Flaws in Bhoomi, India's model e-governance project

By Keya Acharya

Karnataka's Bhoomi project, which computerised 20 million rural land
records, was designed as an instrument of equity. But is IT also
reinforcing inequality, with men benefiting more than women and the rich
benefiting more than the poor?

India has rushed headlong into a romance with electronic governance but,
in a country struggling to emerge from centuries of entrenched
inequalities and poverty, its outcome is baffling observers.

Electronic governance, or e-governance, is pushing buttons around the
world. It's the latest buzzword for governments trying to cut poverty,
address corruption in their bureaucracies and make themselves more
responsive to their citizens.

It is part of a whole swathe of so-called 'digital solutions' that many
hold can help developing countries leapfrog, or bypass, certain stages
in their development processes. And the Indian experiment is being
keenly watched as experts try to gauge the efficacy of the budding
relationship between the government, the computer and the citizen.

So far only a handful of state governments have tried to go on-line with
any seriousness. The southern states of Karnataka, Andhra Pradesh and
Kerala pioneered the move to digitise the vast and complex workings of
government.
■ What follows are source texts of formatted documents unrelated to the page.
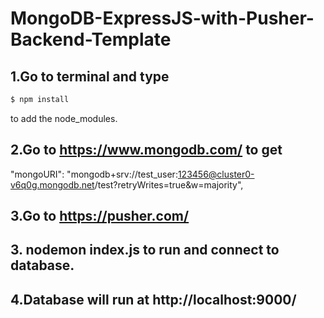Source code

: # MongoDB-ExpressJS-with-Pusher-Backend-Template

## 1.Go to terminal and type 
```js
$ npm install 
```
to add the node_modules.

## 2.Go to https://www.mongodb.com/ to get
"mongoURI": "mongodb+srv://test_user:123456@cluster0-v6q0g.mongodb.net/test?retryWrites=true&w=majority",

## 3.Go to https://pusher.com/ 

## 3. nodemon index.js to run and connect to database.

## 4.Database will run at http://localhost:9000/
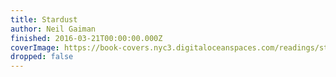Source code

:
 ```yaml
---
title: Stardust
author: Neil Gaiman
finished: 2016-03-21T00:00:00.000Z
coverImage: https://book-covers.nyc3.digitaloceanspaces.com/readings/stardust-01.jpg
dropped: false
---
```


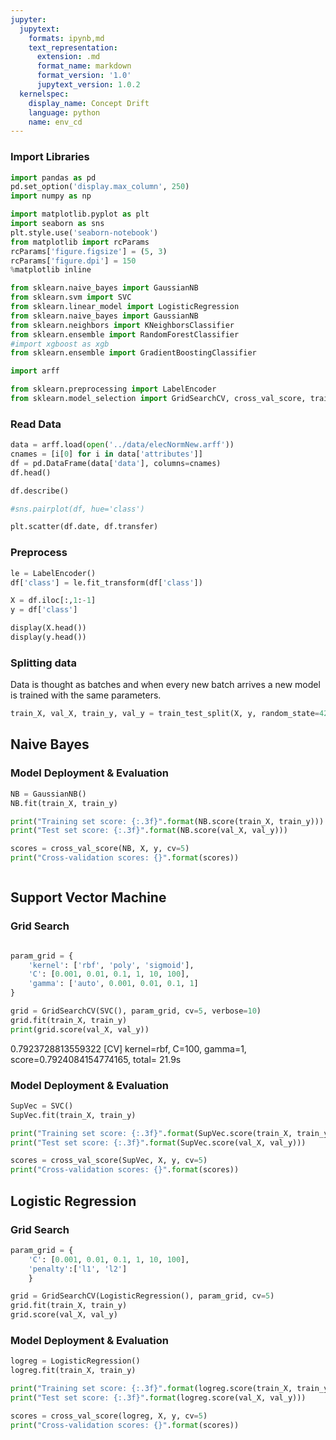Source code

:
 ```yaml
---
jupyter:
  jupytext:
    formats: ipynb,md
    text_representation:
      extension: .md
      format_name: markdown
      format_version: '1.0'
      jupytext_version: 1.0.2
  kernelspec:
    display_name: Concept Drift
    language: python
    name: env_cd
---
```


### Import Libraries

```python
import pandas as pd
pd.set_option('display.max_column', 250)
import numpy as np

import matplotlib.pyplot as plt
import seaborn as sns
plt.style.use('seaborn-notebook')
from matplotlib import rcParams
rcParams['figure.figsize'] = (5, 3)
rcParams['figure.dpi'] = 150
%matplotlib inline

from sklearn.naive_bayes import GaussianNB
from sklearn.svm import SVC
from sklearn.linear_model import LogisticRegression
from sklearn.naive_bayes import GaussianNB
from sklearn.neighbors import KNeighborsClassifier
from sklearn.ensemble import RandomForestClassifier
#import xgboost as xgb
from sklearn.ensemble import GradientBoostingClassifier

import arff

from sklearn.preprocessing import LabelEncoder
from sklearn.model_selection import GridSearchCV, cross_val_score, train_test_split
```

### Read Data

```python
data = arff.load(open('../data/elecNormNew.arff'))
cnames = [i[0] for i in data['attributes']]
df = pd.DataFrame(data['data'], columns=cnames)
df.head()
```

```python
df.describe()
```

```python
#sns.pairplot(df, hue='class')
```

```python
plt.scatter(df.date, df.transfer)
```

### Preprocess

```python
le = LabelEncoder()
df['class'] = le.fit_transform(df['class'])
```

```python
X = df.iloc[:,1:-1]
y = df['class']
```

```python
display(X.head())
display(y.head())
```

### Splitting data


Data is thought as batches and when every new batch arrives a new model is trained with the same parameters.

```python
train_X, val_X, train_y, val_y = train_test_split(X, y, random_state=42, test_size=0.1, shuffle=False)
```

## Naive Bayes


### Model Deployment & Evaluation

```python
NB = GaussianNB()
NB.fit(train_X, train_y)

print("Training set score: {:.3f}".format(NB.score(train_X, train_y)))
print("Test set score: {:.3f}".format(NB.score(val_X, val_y)))

scores = cross_val_score(NB, X, y, cv=5)
print("Cross-validation scores: {}".format(scores))
```

```python

```

## Support Vector Machine


### Grid Search

```

```

```python
param_grid = {
    'kernel': ['rbf', 'poly', 'sigmoid'], 
    'C': [0.001, 0.01, 0.1, 1, 10, 100],
    'gamma': ['auto', 0.001, 0.01, 0.1, 1]
}

grid = GridSearchCV(SVC(), param_grid, cv=5, verbose=10)
grid.fit(train_X, train_y)
print(grid.score(val_X, val_y))
```

0.7923728813559322
[CV]  kernel=rbf, C=100, gamma=1, score=0.7924084154774165, total=  21.9s


### Model Deployment & Evaluation

```python
SupVec = SVC()
SupVec.fit(train_X, train_y)

print("Training set score: {:.3f}".format(SupVec.score(train_X, train_y)))
print("Test set score: {:.3f}".format(SupVec.score(val_X, val_y)))

scores = cross_val_score(SupVec, X, y, cv=5)
print("Cross-validation scores: {}".format(scores))
```

## Logistic Regression


### Grid Search

```python
param_grid = {
    'C': [0.001, 0.01, 0.1, 1, 10, 100],
    'penalty':['l1', 'l2']
    }

grid = GridSearchCV(LogisticRegression(), param_grid, cv=5)
grid.fit(train_X, train_y)
grid.score(val_X, val_y)
```

### Model Deployment & Evaluation

```python
logreg = LogisticRegression()
logreg.fit(train_X, train_y)

print("Training set score: {:.3f}".format(logreg.score(train_X, train_y)))
print("Test set score: {:.3f}".format(logreg.score(val_X, val_y)))

scores = cross_val_score(logreg, X, y, cv=5)
print("Cross-validation scores: {}".format(scores))
```
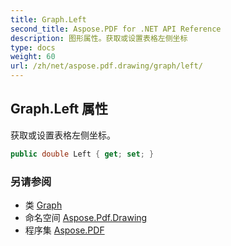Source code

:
 ```yaml
---
title: Graph.Left
second_title: Aspose.PDF for .NET API Reference
description: 图形属性。获取或设置表格左侧坐标
type: docs
weight: 60
url: /zh/net/aspose.pdf.drawing/graph/left/
---
```

## Graph.Left 属性

获取或设置表格左侧坐标。

```csharp
public double Left { get; set; }
```

### 另请参阅

* 类 [Graph](../)
* 命名空间 [Aspose.Pdf.Drawing](../../../aspose.pdf.drawing/)
* 程序集 [Aspose.PDF](../../../)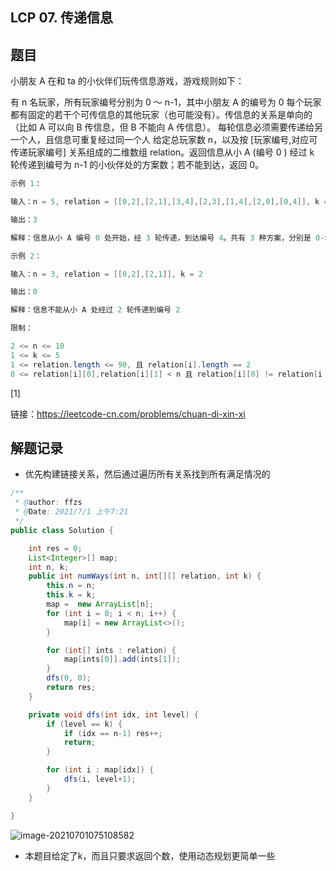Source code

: ## LCP 07. 传递信息

## 题目

小朋友 A 在和 ta 的小伙伴们玩传信息游戏，游戏规则如下：

有 n 名玩家，所有玩家编号分别为 0 ～ n-1，其中小朋友 A 的编号为 0
每个玩家都有固定的若干个可传信息的其他玩家（也可能没有）。传信息的关系是单向的（比如 A 可以向 B 传信息，但 B 不能向 A 传信息）。
每轮信息必须需要传递给另一个人，且信息可重复经过同一个人
给定总玩家数 n，以及按 [玩家编号,对应可传递玩家编号] 关系组成的二维数组 relation。返回信息从小 A (编号 0 ) 经过 k 轮传递到编号为 n-1 的小伙伴处的方案数；若不能到达，返回 0。

```java
示例 1：

输入：n = 5, relation = [[0,2],[2,1],[3,4],[2,3],[1,4],[2,0],[0,4]], k = 3

输出：3

解释：信息从小 A 编号 0 处开始，经 3 轮传递，到达编号 4。共有 3 种方案，分别是 0->2->0->4， 0->2->1->4， 0->2->3->4。

示例 2：

输入：n = 3, relation = [[0,2],[2,1]], k = 2

输出：0

解释：信息不能从小 A 处经过 2 轮传递到编号 2
```



```java
限制：

2 <= n <= 10
1 <= k <= 5
1 <= relation.length <= 90, 且 relation[i].length == 2
0 <= relation[i][0],relation[i][1] < n 且 relation[i][0] != relation[i
```

[1]


链接：https://leetcode-cn.com/problems/chuan-di-xin-xi

## 解题记录

+ 优先构建链接关系，然后通过遍历所有关系找到所有满足情况的

```java
/**
 * @author: ffzs
 * @Date: 2021/7/1 上午7:21
 */
public class Solution {

    int res = 0;
    List<Integer>[] map;
    int n, k;
    public int numWays(int n, int[][] relation, int k) {
        this.n = n;
        this.k = k;
        map =  new ArrayList[n];
        for (int i = 0; i < n; i++) {
            map[i] = new ArrayList<>();
        }

        for (int[] ints : relation) {
            map[ints[0]].add(ints[1]);
        }
        dfs(0, 0);
        return res;
    }

    private void dfs(int idx, int level) {
        if (level == k) {
            if (idx == n-1) res++;
            return;
        }

        for (int i : map[idx]) {
            dfs(i, level+1);
        }
    }

}
```

![image-20210701075108582](https://gitee.com/ffzs/picture_go/raw/master/img/image-20210701075108582.png)

+ 本题目给定了k，而且只要求返回个数，使用动态规划更简单一些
Now, with no standardised format to follow, some of India's
other 29 states and 6 union territories are having a go.

"We are the best," Karnataka's Information Technology Secretary Vivek
Kulkarni told Panos Features proudly, revealing an underlying rivalry.
Karnataka's capital Bangalore was chosen by the World Bank to be the
first developing country host for its annual Conference on Development
Economics held in May, in recognition of its IT achievements.
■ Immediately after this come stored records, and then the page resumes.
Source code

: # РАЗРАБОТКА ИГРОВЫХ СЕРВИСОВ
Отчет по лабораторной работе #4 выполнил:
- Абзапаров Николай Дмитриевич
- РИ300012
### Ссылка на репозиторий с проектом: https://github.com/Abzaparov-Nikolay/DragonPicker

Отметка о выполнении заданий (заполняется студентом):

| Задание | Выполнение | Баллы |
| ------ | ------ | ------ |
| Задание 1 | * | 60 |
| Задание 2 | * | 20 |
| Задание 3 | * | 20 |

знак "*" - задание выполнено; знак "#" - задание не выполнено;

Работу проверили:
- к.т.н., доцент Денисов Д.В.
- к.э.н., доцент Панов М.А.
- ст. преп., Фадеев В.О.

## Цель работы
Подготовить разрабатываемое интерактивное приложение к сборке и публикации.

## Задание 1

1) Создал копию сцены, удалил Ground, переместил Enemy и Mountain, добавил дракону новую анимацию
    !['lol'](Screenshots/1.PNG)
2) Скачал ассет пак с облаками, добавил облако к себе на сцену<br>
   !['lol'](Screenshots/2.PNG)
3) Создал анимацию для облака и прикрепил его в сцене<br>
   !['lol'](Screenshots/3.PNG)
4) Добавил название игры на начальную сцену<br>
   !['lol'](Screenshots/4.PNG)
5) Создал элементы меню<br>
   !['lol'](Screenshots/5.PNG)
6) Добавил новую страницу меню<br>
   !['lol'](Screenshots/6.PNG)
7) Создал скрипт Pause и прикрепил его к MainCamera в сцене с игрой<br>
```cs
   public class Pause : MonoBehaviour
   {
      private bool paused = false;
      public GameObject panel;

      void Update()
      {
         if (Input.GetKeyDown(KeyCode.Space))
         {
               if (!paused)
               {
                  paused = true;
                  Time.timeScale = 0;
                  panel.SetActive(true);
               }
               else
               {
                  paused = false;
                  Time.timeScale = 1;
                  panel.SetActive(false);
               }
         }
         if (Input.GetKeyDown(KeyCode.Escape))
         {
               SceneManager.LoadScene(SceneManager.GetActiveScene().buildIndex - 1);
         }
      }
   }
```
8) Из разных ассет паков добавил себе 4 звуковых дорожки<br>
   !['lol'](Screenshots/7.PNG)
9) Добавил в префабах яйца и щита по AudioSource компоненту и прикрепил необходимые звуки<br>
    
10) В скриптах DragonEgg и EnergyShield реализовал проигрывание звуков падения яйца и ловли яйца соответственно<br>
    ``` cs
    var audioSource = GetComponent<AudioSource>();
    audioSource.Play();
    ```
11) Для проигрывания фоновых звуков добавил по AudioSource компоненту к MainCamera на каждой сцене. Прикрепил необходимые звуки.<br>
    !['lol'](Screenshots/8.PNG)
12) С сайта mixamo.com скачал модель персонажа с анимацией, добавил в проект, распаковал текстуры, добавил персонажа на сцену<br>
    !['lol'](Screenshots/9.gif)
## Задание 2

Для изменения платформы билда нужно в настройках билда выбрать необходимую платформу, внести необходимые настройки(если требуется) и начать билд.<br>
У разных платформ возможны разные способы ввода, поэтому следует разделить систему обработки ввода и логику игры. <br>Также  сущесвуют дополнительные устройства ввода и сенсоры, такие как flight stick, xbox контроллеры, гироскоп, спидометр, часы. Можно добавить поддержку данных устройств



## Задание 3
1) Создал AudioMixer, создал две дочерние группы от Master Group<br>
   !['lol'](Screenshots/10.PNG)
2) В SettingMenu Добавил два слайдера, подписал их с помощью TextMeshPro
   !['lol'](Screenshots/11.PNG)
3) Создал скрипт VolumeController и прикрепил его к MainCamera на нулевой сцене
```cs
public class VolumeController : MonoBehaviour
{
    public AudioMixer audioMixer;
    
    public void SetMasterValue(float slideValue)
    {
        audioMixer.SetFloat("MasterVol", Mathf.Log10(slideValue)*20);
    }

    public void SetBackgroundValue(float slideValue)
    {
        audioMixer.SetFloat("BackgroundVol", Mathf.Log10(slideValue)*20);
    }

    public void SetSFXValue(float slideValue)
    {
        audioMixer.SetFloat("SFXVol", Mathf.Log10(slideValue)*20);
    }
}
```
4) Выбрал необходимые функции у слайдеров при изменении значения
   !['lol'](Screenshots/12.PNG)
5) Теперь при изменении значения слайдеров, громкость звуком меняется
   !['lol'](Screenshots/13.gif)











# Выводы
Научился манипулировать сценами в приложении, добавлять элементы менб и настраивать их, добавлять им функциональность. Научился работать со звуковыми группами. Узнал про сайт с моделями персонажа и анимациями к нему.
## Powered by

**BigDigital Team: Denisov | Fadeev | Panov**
The task is huge: less than 1% of the mammoth administration in India is
computerised, and most has been done in a piecemeal fashion. The results
are mixed, as a visit to various rural areas of Karnataka revealed.

Karnataka is home to one of India's most prominent e-governance
projects, launched in 2001. The Bhoomi (or 'land') project has seen the
revenue department computerise the state's 20 million rural land
records, involving some 6.7 million farmers.

It's a project the federal government now wants all states to emulate,
as strong data on land holdings is needed to implement development
programmes.

"I have no complaints [about Bhoomi]," says farmer Basavenappa Angadi,
president of about 40 farmer self-help groups in the cotton-growing
Dharwad district of Karnataka, 440 kilometres from Bangalore.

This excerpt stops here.